Nunca pensei que em meus 26 anos iria me sentir como uma criança de 12 anos que acabou de ser rejeitada pela sua paixãozinha.
Era estranho estar sem alguém depois de cinco anos. A cama parecia vazia, a casa parecia enorme, a dispensa parecia ter comida demais, o guarda-roupa tinha espaço demais. Tudo parecia estranho, quase desconexo.
A verdade é que não sabia viver mais para mim mesma. Eu conheci o Heitor enquanto fazia faculdade e tê-lo era reconfortante até chegar a amá-lo. Amar caiu na rotina, amar me tornou cega para não enxergar que o tempo todo estava me traindo.
Eu acho que faz parte. Minha mãe sempre me fez acreditar que nada acontece por acaso. E esse tempo com o Heitor tem alguma coisa a me contar só não sei o que e nem quando vou descobrir isso.
Nesses dois últimos dias de Fevereiro tentei arduamente juntar os meus pedacinhos, um por um, para voltar a ser a Maria Fernanda de antes. Era o que eu queria, mas sabia a verdade mesmo que estivesse enterrada no meu coração.
Eu jamais voltaria a ser aquela mulher de novo.
Não poderia ser a mesma que se apaixonei pelo Heitor. Já passei por isso. O que aprendi com toda essa zona?
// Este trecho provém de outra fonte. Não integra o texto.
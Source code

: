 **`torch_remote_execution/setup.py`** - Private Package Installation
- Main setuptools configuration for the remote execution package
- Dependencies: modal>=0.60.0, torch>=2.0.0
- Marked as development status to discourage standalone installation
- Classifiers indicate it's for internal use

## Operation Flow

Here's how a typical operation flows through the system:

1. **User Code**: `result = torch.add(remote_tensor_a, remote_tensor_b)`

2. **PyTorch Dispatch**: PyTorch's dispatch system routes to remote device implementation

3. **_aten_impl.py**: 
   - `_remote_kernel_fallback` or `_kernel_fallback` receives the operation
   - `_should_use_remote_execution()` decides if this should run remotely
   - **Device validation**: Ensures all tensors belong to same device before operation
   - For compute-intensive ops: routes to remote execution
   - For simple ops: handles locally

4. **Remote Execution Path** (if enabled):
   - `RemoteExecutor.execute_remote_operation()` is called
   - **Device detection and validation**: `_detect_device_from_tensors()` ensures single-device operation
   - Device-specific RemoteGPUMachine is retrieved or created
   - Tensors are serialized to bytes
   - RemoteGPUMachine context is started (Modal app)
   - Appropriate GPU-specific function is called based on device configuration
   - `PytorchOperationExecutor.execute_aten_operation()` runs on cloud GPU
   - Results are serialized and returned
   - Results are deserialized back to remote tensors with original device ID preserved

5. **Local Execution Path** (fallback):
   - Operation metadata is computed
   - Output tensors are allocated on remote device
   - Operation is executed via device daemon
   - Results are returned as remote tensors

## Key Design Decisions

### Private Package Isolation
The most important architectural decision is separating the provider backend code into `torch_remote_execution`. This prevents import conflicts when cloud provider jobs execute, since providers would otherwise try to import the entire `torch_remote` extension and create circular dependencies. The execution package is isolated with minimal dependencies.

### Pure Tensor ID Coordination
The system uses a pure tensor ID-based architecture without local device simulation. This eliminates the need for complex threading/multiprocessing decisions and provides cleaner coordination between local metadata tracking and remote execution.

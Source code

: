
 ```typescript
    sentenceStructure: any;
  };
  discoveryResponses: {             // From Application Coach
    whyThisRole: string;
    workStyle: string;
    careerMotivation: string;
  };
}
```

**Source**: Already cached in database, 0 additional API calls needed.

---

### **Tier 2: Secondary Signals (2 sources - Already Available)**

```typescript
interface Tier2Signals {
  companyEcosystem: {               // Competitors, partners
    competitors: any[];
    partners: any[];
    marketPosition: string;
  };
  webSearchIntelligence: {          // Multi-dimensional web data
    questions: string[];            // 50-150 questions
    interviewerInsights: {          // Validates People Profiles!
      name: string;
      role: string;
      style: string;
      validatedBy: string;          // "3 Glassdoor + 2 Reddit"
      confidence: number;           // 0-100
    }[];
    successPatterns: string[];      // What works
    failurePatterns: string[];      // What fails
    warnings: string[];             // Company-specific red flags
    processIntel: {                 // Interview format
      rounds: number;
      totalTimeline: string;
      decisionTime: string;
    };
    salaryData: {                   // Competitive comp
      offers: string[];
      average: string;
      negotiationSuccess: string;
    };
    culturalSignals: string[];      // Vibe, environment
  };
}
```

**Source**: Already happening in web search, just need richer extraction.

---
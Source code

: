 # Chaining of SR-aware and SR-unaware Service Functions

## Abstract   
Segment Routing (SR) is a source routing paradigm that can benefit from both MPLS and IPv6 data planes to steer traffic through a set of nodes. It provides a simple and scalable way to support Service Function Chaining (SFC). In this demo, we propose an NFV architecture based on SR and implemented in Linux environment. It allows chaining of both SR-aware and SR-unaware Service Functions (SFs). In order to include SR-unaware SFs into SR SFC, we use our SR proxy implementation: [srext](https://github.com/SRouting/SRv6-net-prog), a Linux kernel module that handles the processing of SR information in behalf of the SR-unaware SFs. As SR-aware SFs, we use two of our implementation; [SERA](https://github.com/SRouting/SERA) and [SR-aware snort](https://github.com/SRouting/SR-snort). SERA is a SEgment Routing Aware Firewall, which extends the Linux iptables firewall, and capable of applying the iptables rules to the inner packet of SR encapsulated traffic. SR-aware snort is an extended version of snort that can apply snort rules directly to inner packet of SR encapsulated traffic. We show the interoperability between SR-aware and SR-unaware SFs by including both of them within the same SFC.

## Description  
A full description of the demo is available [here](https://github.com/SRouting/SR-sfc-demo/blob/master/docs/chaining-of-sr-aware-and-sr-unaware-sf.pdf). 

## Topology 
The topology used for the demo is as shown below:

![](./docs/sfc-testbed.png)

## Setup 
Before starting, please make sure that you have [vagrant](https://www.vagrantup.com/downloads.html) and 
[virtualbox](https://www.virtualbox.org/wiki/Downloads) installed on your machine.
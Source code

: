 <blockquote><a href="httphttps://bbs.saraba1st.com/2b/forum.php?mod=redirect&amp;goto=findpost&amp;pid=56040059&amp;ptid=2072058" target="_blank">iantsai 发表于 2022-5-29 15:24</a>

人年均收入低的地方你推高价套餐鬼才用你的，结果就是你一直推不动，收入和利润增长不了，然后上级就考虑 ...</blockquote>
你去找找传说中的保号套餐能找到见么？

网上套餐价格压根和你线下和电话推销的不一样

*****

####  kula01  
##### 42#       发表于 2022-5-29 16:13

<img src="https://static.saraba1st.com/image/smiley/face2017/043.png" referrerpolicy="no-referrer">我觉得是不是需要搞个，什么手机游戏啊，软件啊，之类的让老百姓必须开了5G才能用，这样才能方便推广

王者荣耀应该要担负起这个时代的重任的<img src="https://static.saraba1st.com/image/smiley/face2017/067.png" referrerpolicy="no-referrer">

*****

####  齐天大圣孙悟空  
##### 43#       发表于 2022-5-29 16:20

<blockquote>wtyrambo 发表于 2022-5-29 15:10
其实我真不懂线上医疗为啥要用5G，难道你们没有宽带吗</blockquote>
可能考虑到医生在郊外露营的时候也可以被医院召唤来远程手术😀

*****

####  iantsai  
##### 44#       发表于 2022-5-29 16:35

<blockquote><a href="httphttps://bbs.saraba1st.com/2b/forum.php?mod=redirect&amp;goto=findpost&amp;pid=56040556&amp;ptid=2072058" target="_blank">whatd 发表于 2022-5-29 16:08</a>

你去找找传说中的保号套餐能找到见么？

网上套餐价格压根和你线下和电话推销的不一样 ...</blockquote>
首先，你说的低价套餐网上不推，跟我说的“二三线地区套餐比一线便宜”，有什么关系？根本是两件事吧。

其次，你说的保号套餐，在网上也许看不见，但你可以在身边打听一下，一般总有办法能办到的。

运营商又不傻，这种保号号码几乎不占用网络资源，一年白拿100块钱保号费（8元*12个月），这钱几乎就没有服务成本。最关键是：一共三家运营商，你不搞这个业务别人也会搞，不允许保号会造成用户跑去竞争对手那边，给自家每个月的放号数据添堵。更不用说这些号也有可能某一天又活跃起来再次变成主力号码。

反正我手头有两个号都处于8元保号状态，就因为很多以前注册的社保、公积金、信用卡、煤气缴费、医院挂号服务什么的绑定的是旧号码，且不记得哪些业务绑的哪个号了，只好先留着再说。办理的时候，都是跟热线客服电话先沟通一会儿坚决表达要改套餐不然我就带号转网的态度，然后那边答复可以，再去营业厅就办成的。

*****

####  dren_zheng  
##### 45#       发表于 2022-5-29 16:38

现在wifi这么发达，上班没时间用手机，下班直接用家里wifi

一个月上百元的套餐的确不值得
Definitivamente ele me aproximou mais do divino, vamos chamar assim porque não sei no que acreditar, atiçou minha curiosidade e arrisco dizer algumas palavras para o cara lá de cima agora. A maioria das vezes é só um “obrigada” porque não sei como conversar com ele.
Além disso, aprendi a ter paciência, perdoar e a me doar — mesmo que ao extremo as vezes —, e ele me deu uma dose de amor próprio mesmo que pequena. Agora cabia a eu mesma pegar essas coisas e continuar.Depois de dois dias enclausurada em casa sem responder e nem atender ao telefone resolvi dar sinal de vida aos meus pais primeiramente.
— Você nos deu um susto, Maria Fernanda! — Minha mãe me repreendeu e só concordei porque não era hora de discordar. — Seu pai está enfurecido, mas creio que seja mais com o seu ex.
— Ele não é nada meu.
Parece bobo, mas não queria juntar o pronome meu com a palavra ex na mesma sentença. Ali tinha um sentimento de posse e eu não queria possuir ele de maneira alguma.
— Tudo bem. — Ela concordou com a minha ideia. — Foque em você, querida. Você pode se especializar ainda. Você é nova e ainda tem uma vida inteira pela frente. — Tive a impressão de que ela engoliu em seco como se estivesse prestes a chorar. — Lembra quando dizia que queria ajudar a todos? — Não respondi, apenas concordei com a cabeça já sentindo o nó em minha garganta. — Você pode fazer isso, só se lembre de quem você é.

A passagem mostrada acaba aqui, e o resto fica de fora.